When key battlegrounds will finish counting ballots
Even before the Trump campaign’s legal challenges, ballots in Pennsylvania and Georgia were not expected to be counted until long after election night. More than 2.5 million absentee ballots received in Pennsylvania alone. Those results could drastically sway the course of the election in those states, particularly with Democrats sending in nearly three times as many absentee ballots in Pennsylvania than Republicans.
Nevada also remains in the balance, and the state secretary of state said the tally will not be updated until Thursday morning. Joe Biden holds a slim lead with tens of thousands of mail-in and provisional ballots yet to be counted.
Just how bad were the Postal Service problems
News of a sub-optimally functioning Postal Service caused serious fears about the efficacy of mail-in voting. And the drama carried into Election Day, when a federal judge ordered the Postal Service to send inspectors to check for any remaining ballots not yet delivered in a number of swing states as their deadlines for accepting ballots approached.
But the Postal Service ended up ignoring the order, deeming it unfeasible in the time crunch of Election Day. Judge Emmet Sullivan lambasted the service for tossing his order and hinted he might demand Postmaster General Louis DeJoy to testify.
How much misinformation has appeared to influence the election
Misinformation has only expanded in scale since the 2016 election, and the shenanigans seemed to target voters directly. Election officials and voters alike have reported robocalls across the country, telling them to either stay home or vote on the wrong day.
Will Trump concede if he loses
Trump has repeatedly refused to entertain the possibility of losing and famously declined to commit to a peaceful transfer of power should Biden win. And while Trump pledged Tuesday morning that he’d declare himself winner “only when there’s a victory,” he struck a different tone early Wednesday morning.
“This is a fraud on the American public. This is an embarrassment to our country,” Trump said. “We were getting ready to win this election. Frankly, we did win this election.”

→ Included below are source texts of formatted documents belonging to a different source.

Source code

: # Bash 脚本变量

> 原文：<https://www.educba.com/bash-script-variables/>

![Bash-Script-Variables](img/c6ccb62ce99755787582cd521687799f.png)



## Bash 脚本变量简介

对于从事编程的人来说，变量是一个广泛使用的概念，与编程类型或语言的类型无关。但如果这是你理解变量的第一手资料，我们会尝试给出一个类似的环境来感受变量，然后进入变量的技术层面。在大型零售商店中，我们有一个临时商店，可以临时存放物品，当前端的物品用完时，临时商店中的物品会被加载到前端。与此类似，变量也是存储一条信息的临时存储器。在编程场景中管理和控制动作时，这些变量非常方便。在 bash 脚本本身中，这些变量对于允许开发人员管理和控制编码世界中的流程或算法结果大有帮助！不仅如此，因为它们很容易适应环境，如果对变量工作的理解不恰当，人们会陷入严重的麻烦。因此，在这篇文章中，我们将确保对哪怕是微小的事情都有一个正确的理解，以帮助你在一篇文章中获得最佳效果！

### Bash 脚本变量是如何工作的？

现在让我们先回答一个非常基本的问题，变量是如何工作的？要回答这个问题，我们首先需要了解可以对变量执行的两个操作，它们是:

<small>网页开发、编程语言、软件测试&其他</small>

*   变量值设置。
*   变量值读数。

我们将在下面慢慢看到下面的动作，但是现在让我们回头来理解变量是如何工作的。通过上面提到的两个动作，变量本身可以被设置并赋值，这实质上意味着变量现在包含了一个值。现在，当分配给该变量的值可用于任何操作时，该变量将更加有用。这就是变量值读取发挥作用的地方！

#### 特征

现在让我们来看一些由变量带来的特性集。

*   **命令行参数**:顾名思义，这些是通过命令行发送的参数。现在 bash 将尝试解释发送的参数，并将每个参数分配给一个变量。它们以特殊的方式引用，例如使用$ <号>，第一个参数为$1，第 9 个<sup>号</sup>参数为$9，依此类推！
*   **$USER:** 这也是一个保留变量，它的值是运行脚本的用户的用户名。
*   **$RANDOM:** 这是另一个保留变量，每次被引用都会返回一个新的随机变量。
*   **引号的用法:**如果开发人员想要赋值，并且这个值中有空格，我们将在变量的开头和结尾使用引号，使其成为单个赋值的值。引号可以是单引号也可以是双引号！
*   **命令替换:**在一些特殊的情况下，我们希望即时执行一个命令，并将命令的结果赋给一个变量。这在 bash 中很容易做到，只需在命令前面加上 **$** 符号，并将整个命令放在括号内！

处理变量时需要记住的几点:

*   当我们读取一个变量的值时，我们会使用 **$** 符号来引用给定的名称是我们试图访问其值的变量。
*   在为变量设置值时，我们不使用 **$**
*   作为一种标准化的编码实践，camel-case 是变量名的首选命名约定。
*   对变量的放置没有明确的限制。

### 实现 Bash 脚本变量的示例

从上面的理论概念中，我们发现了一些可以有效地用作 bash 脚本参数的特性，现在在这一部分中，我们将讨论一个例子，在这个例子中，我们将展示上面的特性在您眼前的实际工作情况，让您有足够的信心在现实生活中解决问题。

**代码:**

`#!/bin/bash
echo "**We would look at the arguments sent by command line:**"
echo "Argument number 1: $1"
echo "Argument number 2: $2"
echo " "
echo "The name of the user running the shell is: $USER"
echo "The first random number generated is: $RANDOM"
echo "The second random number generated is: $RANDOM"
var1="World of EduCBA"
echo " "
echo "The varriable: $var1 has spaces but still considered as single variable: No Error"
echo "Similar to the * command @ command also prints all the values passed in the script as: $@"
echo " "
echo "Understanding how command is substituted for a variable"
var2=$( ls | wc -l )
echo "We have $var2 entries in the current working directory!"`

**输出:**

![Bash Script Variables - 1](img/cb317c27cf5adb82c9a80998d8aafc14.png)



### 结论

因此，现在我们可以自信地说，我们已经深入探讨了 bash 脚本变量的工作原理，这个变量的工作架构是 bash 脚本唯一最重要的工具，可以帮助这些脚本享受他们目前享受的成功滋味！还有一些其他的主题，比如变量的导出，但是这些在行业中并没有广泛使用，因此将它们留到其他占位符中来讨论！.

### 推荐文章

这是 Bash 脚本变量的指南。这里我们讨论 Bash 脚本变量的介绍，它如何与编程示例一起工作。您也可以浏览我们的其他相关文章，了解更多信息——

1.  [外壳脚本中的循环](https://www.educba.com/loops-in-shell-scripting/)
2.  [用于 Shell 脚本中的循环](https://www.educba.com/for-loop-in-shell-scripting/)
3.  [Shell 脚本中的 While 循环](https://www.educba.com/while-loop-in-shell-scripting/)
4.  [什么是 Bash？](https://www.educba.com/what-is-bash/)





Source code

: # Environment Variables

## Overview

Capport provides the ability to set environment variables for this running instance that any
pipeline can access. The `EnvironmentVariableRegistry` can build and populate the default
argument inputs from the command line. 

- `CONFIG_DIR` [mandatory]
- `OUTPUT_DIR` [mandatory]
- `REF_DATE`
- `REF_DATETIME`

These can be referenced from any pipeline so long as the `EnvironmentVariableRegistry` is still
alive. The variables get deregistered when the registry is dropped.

Balance of power in the Senate
Democrats came in needing to net three Senate seats if Joe Biden won the presidential election — giving a then-Vice President Kamala Harris the potential tie-breaking vote — but saw those hopes dim as their candidates came up short across the map, including in Maine where GOP Sen. Susan Collins pulled off a victory despite being substantially outspent.
Beyond Maine, Democrats failed to hit pay dirt in Iowa, Montana, South Carolina and possibly North Carolina, leaving them to hang their hats on the Georgia runoffs — a dicey proposition in a state where Republicans still have many advantages.